Recommended planning strategies in designing sites for reduced salt usage:

Effective grading[edit]

Areas for vehicular and pedestrian traffic should be graded between 2 - 4% to reduce the chances of depressions forming. (maximum permitted 5% for AODA)

  • Sub bases should be well compacted for the same reason. Preventing ponding and ice formation reduces the salting requirements for those surfaces.
  • In winter months efficient salt application should be made along the top of slopes. Melting snow will carry the salt solution down-gradient.

Snow Piles[edit]

  • Storage locations for snow piles should be in sunny areas with low traffic.
  • Consider grading the storage location to distribute the melt-water as sheet flow over a grass filter strip into an adjacent BMP, such as a bioretention cell or infiltration trench. In some cases, with careful vegetation selection and adequate drainage, the BMP itself can serve as a snow storage location.
  • Snow storage areas should be clearly marked for seasonal maintenance staff.

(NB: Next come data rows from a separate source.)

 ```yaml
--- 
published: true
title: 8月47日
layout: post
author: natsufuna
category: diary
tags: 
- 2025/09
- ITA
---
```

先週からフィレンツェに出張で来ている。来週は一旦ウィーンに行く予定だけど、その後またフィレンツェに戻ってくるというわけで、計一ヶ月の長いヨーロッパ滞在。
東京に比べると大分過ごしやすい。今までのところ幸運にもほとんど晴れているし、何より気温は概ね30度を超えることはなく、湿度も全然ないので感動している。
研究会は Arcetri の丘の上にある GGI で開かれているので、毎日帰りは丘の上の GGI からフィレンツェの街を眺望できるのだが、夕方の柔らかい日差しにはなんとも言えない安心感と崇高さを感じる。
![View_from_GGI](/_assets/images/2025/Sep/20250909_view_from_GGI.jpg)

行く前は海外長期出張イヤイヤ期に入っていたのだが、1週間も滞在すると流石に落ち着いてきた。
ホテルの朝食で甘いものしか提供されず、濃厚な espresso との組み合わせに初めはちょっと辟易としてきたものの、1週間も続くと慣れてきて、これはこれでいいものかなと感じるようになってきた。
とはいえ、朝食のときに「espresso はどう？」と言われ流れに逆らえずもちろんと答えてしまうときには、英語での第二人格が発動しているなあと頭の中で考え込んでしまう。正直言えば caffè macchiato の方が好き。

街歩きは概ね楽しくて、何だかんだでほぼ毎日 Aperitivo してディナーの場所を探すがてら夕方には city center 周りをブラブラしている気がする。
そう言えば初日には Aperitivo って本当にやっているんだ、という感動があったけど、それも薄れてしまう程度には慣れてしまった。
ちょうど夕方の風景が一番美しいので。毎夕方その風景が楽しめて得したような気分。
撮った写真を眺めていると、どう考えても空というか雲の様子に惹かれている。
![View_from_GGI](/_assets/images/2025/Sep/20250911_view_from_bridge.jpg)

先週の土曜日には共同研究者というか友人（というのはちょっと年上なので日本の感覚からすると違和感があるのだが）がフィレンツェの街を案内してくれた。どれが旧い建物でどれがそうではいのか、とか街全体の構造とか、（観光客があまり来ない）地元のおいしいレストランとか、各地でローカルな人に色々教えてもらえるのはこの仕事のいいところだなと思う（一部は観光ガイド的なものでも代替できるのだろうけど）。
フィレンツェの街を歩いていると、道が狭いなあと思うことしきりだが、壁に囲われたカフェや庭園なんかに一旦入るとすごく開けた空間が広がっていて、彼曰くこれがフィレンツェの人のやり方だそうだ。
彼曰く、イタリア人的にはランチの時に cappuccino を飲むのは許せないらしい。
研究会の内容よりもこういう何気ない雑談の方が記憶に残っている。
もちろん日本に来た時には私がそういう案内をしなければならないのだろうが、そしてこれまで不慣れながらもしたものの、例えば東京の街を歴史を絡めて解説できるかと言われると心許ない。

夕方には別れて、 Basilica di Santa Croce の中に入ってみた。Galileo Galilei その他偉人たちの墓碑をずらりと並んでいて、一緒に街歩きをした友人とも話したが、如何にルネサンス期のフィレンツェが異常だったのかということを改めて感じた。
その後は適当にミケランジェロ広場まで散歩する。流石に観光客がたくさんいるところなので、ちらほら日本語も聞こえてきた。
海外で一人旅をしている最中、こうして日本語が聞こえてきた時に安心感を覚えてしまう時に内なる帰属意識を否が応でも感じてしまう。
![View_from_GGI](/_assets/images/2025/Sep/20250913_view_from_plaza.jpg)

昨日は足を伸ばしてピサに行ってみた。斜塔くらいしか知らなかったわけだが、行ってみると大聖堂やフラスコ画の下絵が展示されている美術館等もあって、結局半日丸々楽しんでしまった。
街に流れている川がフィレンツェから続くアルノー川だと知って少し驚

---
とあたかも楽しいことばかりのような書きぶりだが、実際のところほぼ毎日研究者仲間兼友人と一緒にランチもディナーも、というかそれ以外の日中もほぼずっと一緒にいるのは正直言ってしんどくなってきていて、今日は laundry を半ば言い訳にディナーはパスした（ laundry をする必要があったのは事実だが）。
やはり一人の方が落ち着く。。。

Sidewalk Design and Pedestrian Flow[edit]

Sidewalks which receive infrequent use could be closed for the winter season. Maintained sidewalks should be ≥ 1.5 m wide to accommodate plowing and minimise the salting required. Using textured pavers can improve grip for pedestrians, again reducing the salt required. In busy areas around building entrances, covered walkways and heated mats also reduce salt requirements.

Trees[edit]

Specifying deciduous trees will maximise winter sunlight penetration. This will naturally enhance the melting of frozen surfaces, limiting the need to winter maintenance.

Other vegetation[edit]

Vegetation varies in its reaction to soils with high salinity:

  • Salt in soil water generally makes it more difficult for roots to take up water. This phenomenon mimics drought conditions for the plant.
  • If passing traffic sprays salty water onto plants it can reduce cold hardiness in buds and new twigs. These then become more susceptible to freezing, mortality or deformation.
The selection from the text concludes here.